Think of the whole thing like a circus. The MC, in the center ring and with a flashy suit and spotlight, with his melodious voice, keeps you entranced and focused on the dog and pony show. Meanwhile, in the dark and away from the direct attention of the crowd, the stagehands are preparing the ringing, positioning props, laying out costumes, and cleaning up elephant dung. Out front, the box office folks are counting the money, filling out the ledger, getting a head-count on the audience, and wrapping up the business. The performers are concentrating on their upcoming roles, checking costumes and make-up, making sure everything they need to perform is in place, and focusing their minds on the job at hand.

What you see seems effortless and spontaneous. The acts go off with nary a hitch. The music is timed perfectly. The MC speaks his hypnotic lines with perfection. But if you turn you gaze just slightly to the side and peer into the darkness in the next ring, you'll see dark-suited figures scurrying around setting up for the next act. If you do this enough, you can start to anticipate not only where but what the next act will be. If you squint into the vomitorium, you can see the upcoming performers getting into position. If you glance up to the orchestra, you can see the page-turners preparing the music sheets for the next piece.

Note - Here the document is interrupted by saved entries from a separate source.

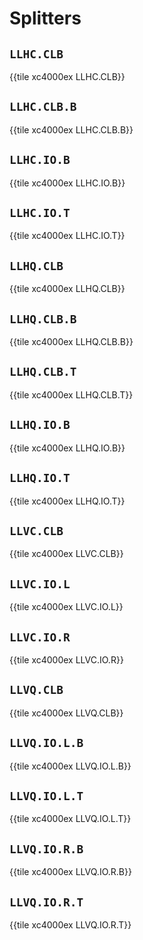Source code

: # Splitters


## `LLHC.CLB`

{{tile xc4000ex LLHC.CLB}}


## `LLHC.CLB.B`

{{tile xc4000ex LLHC.CLB.B}}


## `LLHC.IO.B`

{{tile xc4000ex LLHC.IO.B}}


## `LLHC.IO.T`

{{tile xc4000ex LLHC.IO.T}}


## `LLHQ.CLB`

{{tile xc4000ex LLHQ.CLB}}


## `LLHQ.CLB.B`

{{tile xc4000ex LLHQ.CLB.B}}


## `LLHQ.CLB.T`

{{tile xc4000ex LLHQ.CLB.T}}


## `LLHQ.IO.B`

{{tile xc4000ex LLHQ.IO.B}}


## `LLHQ.IO.T`

{{tile xc4000ex LLHQ.IO.T}}


## `LLVC.CLB`

{{tile xc4000ex LLVC.CLB}}


## `LLVC.IO.L`

{{tile xc4000ex LLVC.IO.L}}


## `LLVC.IO.R`

{{tile xc4000ex LLVC.IO.R}}


## `LLVQ.CLB`

{{tile xc4000ex LLVQ.CLB}}


## `LLVQ.IO.L.B`

{{tile xc4000ex LLVQ.IO.L.B}}


## `LLVQ.IO.L.T`

{{tile xc4000ex LLVQ.IO.L.T}}


## `LLVQ.IO.R.B`

{{tile xc4000ex LLVQ.IO.R.B}}


## `LLVQ.IO.R.T`

{{tile xc4000ex LLVQ.IO.R.T}}

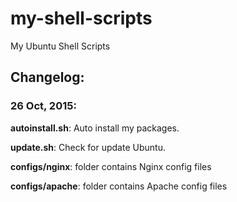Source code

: # my-shell-scripts
My Ubuntu Shell Scripts

## Changelog:

### 26 Oct, 2015:
**autoinstall.sh**: Auto install my packages.

**update.sh**: Check for update Ubuntu.

**configs/nginx**: folder contains Nginx config files

**configs/apache**: folder contains Apache config files
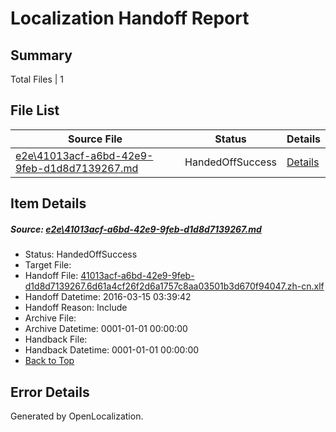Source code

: # <a name='report-top'></a> Localization Handoff Report

## Summary
 Total Files | 1

## File List
 Source File | Status | Details 
 ----------- | ------ | ------- 
 [e2e\41013acf-a6bd-42e9-9feb-d1d8d7139267.md](https://github.com/OpenLocalizationTest/oltest/blob/0d9fbfba8fe262d9677cca7cd39d4683942b772a/e2e/41013acf-a6bd-42e9-9feb-d1d8d7139267.md) | HandedOffSuccess | [Details](#596754d27f3827dda094d88362d48d9378be85e82)

## Item Details
##### <a name='596754d27f3827dda094d88362d48d9378be85e82'></a> Source: [e2e\41013acf-a6bd-42e9-9feb-d1d8d7139267.md](https://github.com/OpenLocalizationTest/oltest/blob/0d9fbfba8fe262d9677cca7cd39d4683942b772a/e2e/41013acf-a6bd-42e9-9feb-d1d8d7139267.md)
* Status: HandedOffSuccess
* Target File: 
* Handoff File: [41013acf-a6bd-42e9-9feb-d1d8d7139267.6d61a4cf26f2d6a1757c8aa03501b3d670f94047.zh-cn.xlf](https://github.com/OpenLocalizationTestOrg/olhandoff/blob/2dc439047436c8eb1365de8553d9a96df2f30ee6/ol-handoff/OpenLocalizationTestOrg/oltest.zh-cn/yuwzho/ht/41013acf-a6bd-42e9-9feb-d1d8d7139267.6d61a4cf26f2d6a1757c8aa03501b3d670f94047.zh-cn.xlf)
* Handoff Datetime: 2016-03-15 03:39:42
* Handoff Reason: Include
* Archive File: 
* Archive Datetime: 0001-01-01 00:00:00
* Handback File: 
* Handback Datetime: 0001-01-01 00:00:00
* [Back to Top](#report-top)


## Error Details

Generated by OpenLocalization.

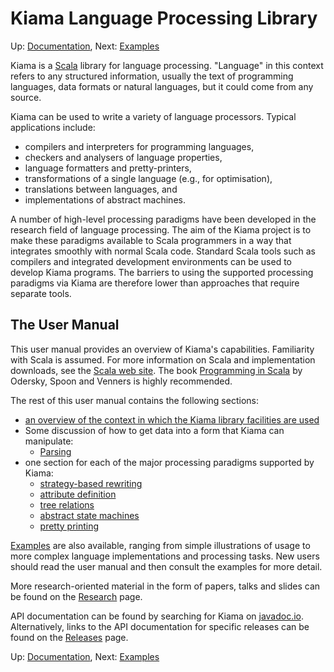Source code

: # Kiama Language Processing Library

Up: [Documentation](Documentation), Next: [Examples](Examples)

Kiama is a [Scala](http://www.scala-lang.org) library for language
processing. "Language" in this context refers to any structured
information, usually the text of programming languages, data formats
or natural languages, but it could come from any source.

Kiama can be used to write a variety of language processors. Typical
applications include:

  * compilers and interpreters for programming languages,
  * checkers and analysers of language properties,
  * language formatters and pretty-printers,
  * transformations of a single language (e.g., for optimisation),
  * translations between languages, and
  * implementations of abstract machines.

A number of high-level processing paradigms have been developed in the
research field of language processing. The aim of the Kiama project is
to make these paradigms available to Scala programmers in a way that
integrates smoothly with normal Scala code. Standard Scala tools such
as compilers and integrated development environments can be used to
develop Kiama programs. The barriers to using the supported processing
paradigms via Kiama are therefore lower than approaches that require
separate tools.

## The User Manual

This user manual provides an overview of Kiama's capabilities.
Familiarity with Scala is assumed. For more information on Scala and
implementation downloads, see the
[Scala web site](http://www.scala-lang.org).
The book
[Programming in Scala](http://www.artima.com/shop/programming_in_scala)
by Odersky, Spoon and Venners is highly recommended.

The rest of this user manual contains the following sections:

  * [an overview of the context in which the Kiama library facilities are used](Context)
  * Some discussion of how to get data into a form that Kiama can manipulate:
    * [Parsing](Parsing)
  * one section for each of the major processing paradigms supported by Kiama:
    * [strategy-based rewriting](Rewriting)
    * [attribute definition](Attribution)
    * [tree relations](Relations)
    * [abstract state machines](Machines)
    * [pretty printing](PrettyPrinting)

[Examples](Examples) are also available, ranging from simple illustrations of
usage to more complex language implementations and processing tasks.
New users should read the user manual and then consult the examples
for more detail.

More research-oriented material in the form of papers, talks and slides can be
found on the [Research](Research) page.

API documentation can be found by searching for Kiama on [javadoc.io](https://www.javadoc.io).
Alternatively, links to the API documentation for specific releases can be found on the [Releases](Releases) page.

Up: [Documentation](Documentation), Next: [Examples](Examples)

If you look up, you can see rigging and props flying in and out getting into position for the next piece.

You'll see it, but the rest of the crowd will only see an MC, and a dog and pony show.

The Wizard of Oz is the real show. He's in the background counting the box office. That's what the whole show is about. Oh sure, you get a smile. Your kids are thrilled and entertained. The wife is happy to be out of the house. But, the whole reason for this spectacle is to separate you from some cash. All the acts and cotton candy and clowns are there to tickly you into opening your pocket book just wide enough to spill some bills.

Try my trick. While everyone else is watching the center ring, turn your eyes just slightly to the side. You'll be amazed at all the action behind the scenes. I personally think it's more interesting than the show.

Oh, and remember those 34 warships following the circus? No, they aren't guarding the precious President. No, they aren't there to intimidate the world into submission (although there is some bonus effect). They are there to guard the cash box all the way to the bank. After all, that's the whole reason for the show.